━━━ DATA SUPPLIED
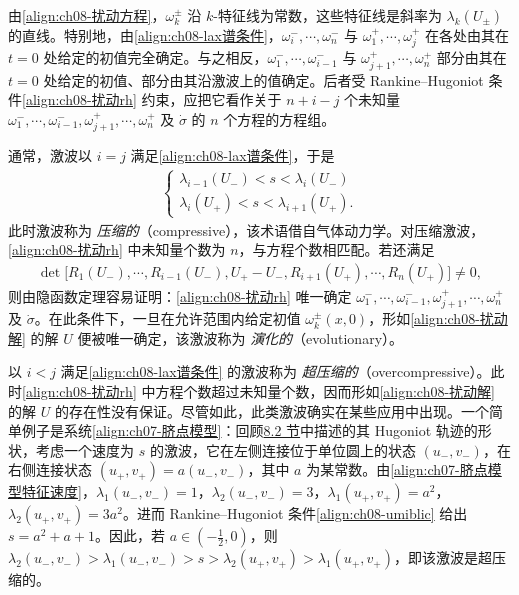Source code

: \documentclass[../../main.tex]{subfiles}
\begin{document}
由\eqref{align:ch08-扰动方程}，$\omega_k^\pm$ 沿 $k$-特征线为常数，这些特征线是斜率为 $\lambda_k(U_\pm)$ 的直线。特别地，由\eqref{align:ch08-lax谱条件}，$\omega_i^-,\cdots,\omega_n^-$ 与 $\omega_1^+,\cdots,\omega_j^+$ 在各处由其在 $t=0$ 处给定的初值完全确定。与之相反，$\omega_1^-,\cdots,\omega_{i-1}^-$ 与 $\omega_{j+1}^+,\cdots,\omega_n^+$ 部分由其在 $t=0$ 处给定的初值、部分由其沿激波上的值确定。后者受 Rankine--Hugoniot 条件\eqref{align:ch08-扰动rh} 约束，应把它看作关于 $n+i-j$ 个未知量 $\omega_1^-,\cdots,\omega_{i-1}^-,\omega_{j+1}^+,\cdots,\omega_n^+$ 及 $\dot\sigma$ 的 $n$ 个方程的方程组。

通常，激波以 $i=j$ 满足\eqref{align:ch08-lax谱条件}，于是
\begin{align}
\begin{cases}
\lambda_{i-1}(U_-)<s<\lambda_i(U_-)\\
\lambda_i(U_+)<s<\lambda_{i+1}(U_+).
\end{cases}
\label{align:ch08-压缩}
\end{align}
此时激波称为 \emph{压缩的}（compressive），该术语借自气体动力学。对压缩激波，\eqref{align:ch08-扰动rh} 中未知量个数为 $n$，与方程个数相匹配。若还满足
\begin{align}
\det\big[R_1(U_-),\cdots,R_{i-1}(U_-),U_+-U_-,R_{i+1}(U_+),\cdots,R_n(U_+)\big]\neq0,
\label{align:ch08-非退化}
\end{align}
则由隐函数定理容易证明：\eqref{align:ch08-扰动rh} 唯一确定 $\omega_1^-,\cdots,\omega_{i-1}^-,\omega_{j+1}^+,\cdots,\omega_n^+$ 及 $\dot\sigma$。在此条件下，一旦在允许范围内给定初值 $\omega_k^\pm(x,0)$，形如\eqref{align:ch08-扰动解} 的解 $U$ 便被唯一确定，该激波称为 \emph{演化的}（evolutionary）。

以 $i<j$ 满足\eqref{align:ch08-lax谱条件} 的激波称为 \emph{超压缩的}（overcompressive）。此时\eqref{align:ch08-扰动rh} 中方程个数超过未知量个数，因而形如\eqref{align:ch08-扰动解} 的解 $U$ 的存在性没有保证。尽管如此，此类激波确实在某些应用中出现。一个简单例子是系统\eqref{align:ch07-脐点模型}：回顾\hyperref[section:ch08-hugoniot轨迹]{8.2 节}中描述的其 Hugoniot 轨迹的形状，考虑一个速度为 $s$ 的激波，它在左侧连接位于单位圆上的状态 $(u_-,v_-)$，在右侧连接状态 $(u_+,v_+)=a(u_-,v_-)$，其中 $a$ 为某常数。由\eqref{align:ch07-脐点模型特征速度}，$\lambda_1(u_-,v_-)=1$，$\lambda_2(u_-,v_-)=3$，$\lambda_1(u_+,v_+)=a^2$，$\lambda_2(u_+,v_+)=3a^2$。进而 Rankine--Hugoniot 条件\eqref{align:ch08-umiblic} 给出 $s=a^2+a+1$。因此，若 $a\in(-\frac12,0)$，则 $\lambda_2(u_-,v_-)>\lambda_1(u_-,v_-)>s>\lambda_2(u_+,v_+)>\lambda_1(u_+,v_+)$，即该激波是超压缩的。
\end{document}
━━━━━━
:: WHAT NEEDS TO BE DONE ::
Everything in the records should be repeated exactly except the images.

:: EXPECTED OUTPUT ::
Source code

: \documentclass[../../main.tex]{subfiles}
\begin{document}
由\eqref{align:ch08-扰动方程}，$\omega_k^\pm$ 沿 $k$-特征线为常数，这些特征线是斜率为 $\lambda_k(U_\pm)$ 的直线。特别地，由\eqref{align:ch08-lax谱条件}，$\omega_i^-,\cdots,\omega_n^-$ 与 $\omega_1^+,\cdots,\omega_j^+$ 在各处由其在 $t=0$ 处给定的初值完全确定。与之相反，$\omega_1^-,\cdots,\omega_{i-1}^-$ 与 $\omega_{j+1}^+,\cdots,\omega_n^+$ 部分由其在 $t=0$ 处给定的初值、部分由其沿激波上的值确定。后者受 Rankine--Hugoniot 条件\eqref{align:ch08-扰动rh} 约束，应把它看作关于 $n+i-j$ 个未知量 $\omega_1^-,\cdots,\omega_{i-1}^-,\omega_{j+1}^+,\cdots,\omega_n^+$ 及 $\dot\sigma$ 的 $n$ 个方程的方程组。

通常，激波以 $i=j$ 满足\eqref{align:ch08-lax谱条件}，于是
\begin{align}
\begin{cases}
\lambda_{i-1}(U_-)<s<\lambda_i(U_-)\\
\lambda_i(U_+)<s<\lambda_{i+1}(U_+).
\end{cases}
\label{align:ch08-压缩}
\end{align}
此时激波称为 \emph{压缩的}（compressive），该术语借自气体动力学。对压缩激波，\eqref{align:ch08-扰动rh} 中未知量个数为 $n$，与方程个数相匹配。若还满足
\begin{align}
\det\big[R_1(U_-),\cdots,R_{i-1}(U_-),U_+-U_-,R_{i+1}(U_+),\cdots,R_n(U_+)\big]\neq0,
\label{align:ch08-非退化}
\end{align}
则由隐函数定理容易证明：\eqref{align:ch08-扰动rh} 唯一确定 $\omega_1^-,\cdots,\omega_{i-1}^-,\omega_{j+1}^+,\cdots,\omega_n^+$ 及 $\dot\sigma$。在此条件下，一旦在允许范围内给定初值 $\omega_k^\pm(x,0)$，形如\eqref{align:ch08-扰动解} 的解 $U$ 便被唯一确定，该激波称为 \emph{演化的}（evolutionary）。

以 $i<j$ 满足\eqref{align:ch08-lax谱条件} 的激波称为 \emph{超压缩的}（overcompressive）。此时\eqref{align:ch08-扰动rh} 中方程个数超过未知量个数，因而形如\eqref{align:ch08-扰动解} 的解 $U$ 的存在性没有保证。尽管如此，此类激波确实在某些应用中出现。一个简单例子是系统\eqref{align:ch07-脐点模型}：回顾\hyperref[section:ch08-hugoniot轨迹]{8.2 节}中描述的其 Hugoniot 轨迹的形状，考虑一个速度为 $s$ 的激波，它在左侧连接位于单位圆上的状态 $(u_-,v_-)$，在右侧连接状态 $(u_+,v_+)=a(u_-,v_-)$，其中 $a$ 为某常数。由\eqref{align:ch07-脐点模型特征速度}，$\lambda_1(u_-,v_-)=1$，$\lambda_2(u_-,v_-)=3$，$\lambda_1(u_+,v_+)=a^2$，$\lambda_2(u_+,v_+)=3a^2$。进而 Rankine--Hugoniot 条件\eqref{align:ch08-umiblic} 给出 $s=a^2+a+1$。因此，若 $a\in(-\frac12,0)$，则 $\lambda_2(u_-,v_-)>\lambda_1(u_-,v_-)>s>\lambda_2(u_+,v_+)>\lambda_1(u_+,v_+)$，即该激波是超压缩的。
\end{document}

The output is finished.